▶ **Task brief**:
Comb through the entries for "Comprehensive" and pull out each line that holds it.
***
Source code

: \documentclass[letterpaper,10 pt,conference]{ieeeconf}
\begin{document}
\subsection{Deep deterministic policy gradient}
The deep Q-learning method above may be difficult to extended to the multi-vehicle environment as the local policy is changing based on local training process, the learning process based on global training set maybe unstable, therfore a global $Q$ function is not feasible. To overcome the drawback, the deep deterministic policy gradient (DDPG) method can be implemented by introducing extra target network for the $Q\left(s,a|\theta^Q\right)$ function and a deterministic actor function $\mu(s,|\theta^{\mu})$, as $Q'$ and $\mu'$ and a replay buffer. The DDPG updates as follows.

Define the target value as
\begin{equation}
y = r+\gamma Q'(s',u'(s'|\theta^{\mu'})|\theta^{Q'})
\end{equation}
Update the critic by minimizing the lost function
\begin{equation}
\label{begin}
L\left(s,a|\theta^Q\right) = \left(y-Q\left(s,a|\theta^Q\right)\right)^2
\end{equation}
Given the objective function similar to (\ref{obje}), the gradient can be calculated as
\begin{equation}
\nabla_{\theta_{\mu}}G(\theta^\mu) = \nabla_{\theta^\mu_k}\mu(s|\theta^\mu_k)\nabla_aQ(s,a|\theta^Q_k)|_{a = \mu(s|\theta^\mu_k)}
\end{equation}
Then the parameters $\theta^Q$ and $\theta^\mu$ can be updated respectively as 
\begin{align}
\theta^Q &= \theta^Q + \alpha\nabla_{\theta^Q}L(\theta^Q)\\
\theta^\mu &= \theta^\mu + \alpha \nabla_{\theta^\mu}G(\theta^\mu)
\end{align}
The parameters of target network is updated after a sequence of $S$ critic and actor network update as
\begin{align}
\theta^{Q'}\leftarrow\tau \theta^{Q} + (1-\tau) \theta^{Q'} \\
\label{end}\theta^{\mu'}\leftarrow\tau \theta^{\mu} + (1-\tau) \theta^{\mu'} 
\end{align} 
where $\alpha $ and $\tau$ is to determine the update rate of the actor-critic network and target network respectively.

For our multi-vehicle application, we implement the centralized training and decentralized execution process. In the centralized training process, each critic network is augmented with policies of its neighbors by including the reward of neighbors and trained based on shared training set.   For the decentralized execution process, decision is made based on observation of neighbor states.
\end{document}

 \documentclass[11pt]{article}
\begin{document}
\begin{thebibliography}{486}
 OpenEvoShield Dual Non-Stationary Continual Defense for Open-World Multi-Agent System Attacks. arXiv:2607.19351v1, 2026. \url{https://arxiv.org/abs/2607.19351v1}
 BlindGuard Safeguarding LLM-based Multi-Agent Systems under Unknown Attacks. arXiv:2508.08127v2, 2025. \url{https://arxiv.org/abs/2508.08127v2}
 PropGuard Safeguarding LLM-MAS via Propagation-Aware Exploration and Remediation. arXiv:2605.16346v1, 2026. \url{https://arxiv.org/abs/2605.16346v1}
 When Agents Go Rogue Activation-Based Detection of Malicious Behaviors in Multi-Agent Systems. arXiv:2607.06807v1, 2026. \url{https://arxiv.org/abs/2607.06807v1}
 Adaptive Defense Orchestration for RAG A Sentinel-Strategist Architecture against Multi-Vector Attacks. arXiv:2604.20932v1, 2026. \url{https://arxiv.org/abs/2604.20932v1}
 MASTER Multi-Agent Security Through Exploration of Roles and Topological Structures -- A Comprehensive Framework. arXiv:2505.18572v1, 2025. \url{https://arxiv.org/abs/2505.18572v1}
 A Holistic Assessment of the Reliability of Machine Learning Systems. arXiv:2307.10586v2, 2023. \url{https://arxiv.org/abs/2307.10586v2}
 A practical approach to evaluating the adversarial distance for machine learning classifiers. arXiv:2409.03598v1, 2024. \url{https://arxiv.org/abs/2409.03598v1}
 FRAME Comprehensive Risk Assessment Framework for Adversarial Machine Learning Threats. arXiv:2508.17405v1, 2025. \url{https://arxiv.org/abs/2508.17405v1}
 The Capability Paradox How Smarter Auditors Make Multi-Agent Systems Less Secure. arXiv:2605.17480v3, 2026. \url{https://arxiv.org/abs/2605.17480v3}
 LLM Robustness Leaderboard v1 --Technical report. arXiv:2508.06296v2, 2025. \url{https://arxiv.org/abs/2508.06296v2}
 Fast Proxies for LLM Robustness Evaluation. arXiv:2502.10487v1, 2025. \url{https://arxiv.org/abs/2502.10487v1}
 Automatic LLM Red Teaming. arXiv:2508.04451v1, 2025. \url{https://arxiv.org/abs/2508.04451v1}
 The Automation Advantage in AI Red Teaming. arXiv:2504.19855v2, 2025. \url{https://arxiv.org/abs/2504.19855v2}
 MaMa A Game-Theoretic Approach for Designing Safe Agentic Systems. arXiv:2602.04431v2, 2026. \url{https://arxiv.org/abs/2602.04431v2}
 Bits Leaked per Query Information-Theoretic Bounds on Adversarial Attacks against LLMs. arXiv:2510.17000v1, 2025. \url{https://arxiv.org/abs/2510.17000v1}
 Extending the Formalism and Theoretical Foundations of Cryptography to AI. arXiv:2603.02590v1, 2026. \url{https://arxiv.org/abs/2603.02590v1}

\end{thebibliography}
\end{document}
***
▶ **Exercise answer**:
 MASTER Multi-Agent Security Through Exploration of Roles and Topological Structures -- A Comprehensive Framework. arXiv:2505.18572v1, 2025. \url{https://arxiv.org/abs/2505.18572v1}
 FRAME Comprehensive Risk Assessment Framework for Adversarial Machine Learning Threats. arXiv:2508.17405v1, 2025. \url{https://arxiv.org/abs/2508.17405v1}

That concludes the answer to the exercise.